*ASSIGNED TASK*
Check each line of the listing below for the string "Glow", then give only the number of lines where it occurs.

*MATERIAL TO PROCESS*
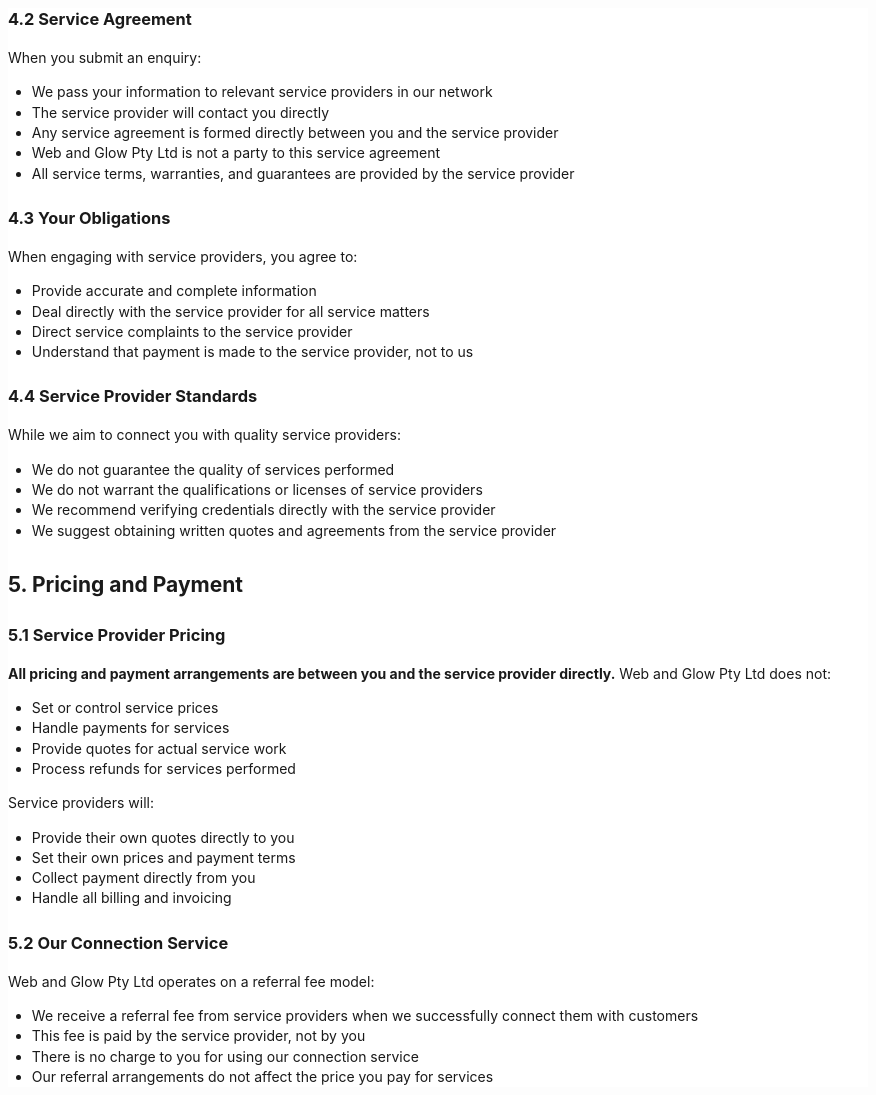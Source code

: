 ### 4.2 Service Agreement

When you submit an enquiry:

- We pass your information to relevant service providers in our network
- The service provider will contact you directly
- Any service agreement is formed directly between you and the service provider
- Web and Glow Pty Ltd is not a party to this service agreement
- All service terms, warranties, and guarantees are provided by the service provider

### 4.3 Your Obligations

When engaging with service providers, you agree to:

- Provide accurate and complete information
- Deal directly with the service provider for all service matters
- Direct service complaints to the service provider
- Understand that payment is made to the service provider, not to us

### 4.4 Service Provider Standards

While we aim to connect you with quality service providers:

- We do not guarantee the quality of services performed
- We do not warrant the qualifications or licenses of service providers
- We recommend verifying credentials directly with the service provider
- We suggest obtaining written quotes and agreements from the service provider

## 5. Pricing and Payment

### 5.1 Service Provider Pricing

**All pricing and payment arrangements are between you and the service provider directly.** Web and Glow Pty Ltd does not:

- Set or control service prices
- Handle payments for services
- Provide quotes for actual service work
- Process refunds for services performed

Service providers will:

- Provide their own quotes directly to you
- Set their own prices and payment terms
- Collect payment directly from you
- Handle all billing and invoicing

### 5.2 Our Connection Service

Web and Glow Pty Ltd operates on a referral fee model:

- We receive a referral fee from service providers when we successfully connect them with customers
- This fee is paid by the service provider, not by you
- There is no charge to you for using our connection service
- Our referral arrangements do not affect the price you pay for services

* * *

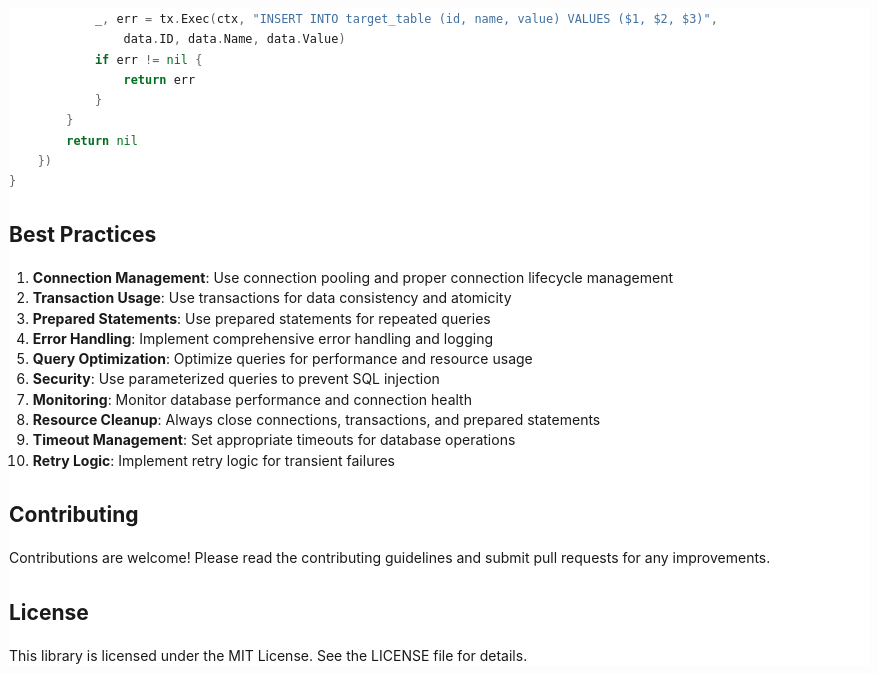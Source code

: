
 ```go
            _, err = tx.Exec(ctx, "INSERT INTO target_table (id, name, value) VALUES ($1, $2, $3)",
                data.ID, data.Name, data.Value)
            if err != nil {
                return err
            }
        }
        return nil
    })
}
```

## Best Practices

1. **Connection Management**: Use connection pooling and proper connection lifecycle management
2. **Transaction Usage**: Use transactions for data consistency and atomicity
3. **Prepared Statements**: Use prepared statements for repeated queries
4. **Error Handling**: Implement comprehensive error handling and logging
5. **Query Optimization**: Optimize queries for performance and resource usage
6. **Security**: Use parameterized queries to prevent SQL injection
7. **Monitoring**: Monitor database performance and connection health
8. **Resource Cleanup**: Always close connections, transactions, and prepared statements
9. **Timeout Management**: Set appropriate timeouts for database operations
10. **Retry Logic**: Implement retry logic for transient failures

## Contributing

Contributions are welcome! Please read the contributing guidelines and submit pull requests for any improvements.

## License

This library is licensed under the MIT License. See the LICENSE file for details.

* * *

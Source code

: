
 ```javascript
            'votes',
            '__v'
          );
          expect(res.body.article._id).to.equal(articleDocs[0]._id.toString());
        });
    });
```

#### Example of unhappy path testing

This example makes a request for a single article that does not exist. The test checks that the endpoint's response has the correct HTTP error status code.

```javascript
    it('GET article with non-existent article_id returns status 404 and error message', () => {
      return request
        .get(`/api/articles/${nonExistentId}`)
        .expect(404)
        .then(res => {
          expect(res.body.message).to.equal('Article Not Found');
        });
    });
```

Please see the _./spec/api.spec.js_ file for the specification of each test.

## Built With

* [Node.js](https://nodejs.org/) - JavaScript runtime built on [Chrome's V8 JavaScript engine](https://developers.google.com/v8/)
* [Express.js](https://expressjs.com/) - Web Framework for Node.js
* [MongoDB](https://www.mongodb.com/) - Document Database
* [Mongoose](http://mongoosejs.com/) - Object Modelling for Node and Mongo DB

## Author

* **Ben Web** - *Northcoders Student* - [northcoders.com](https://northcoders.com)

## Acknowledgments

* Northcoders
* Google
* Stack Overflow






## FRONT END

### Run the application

*RESULT*
3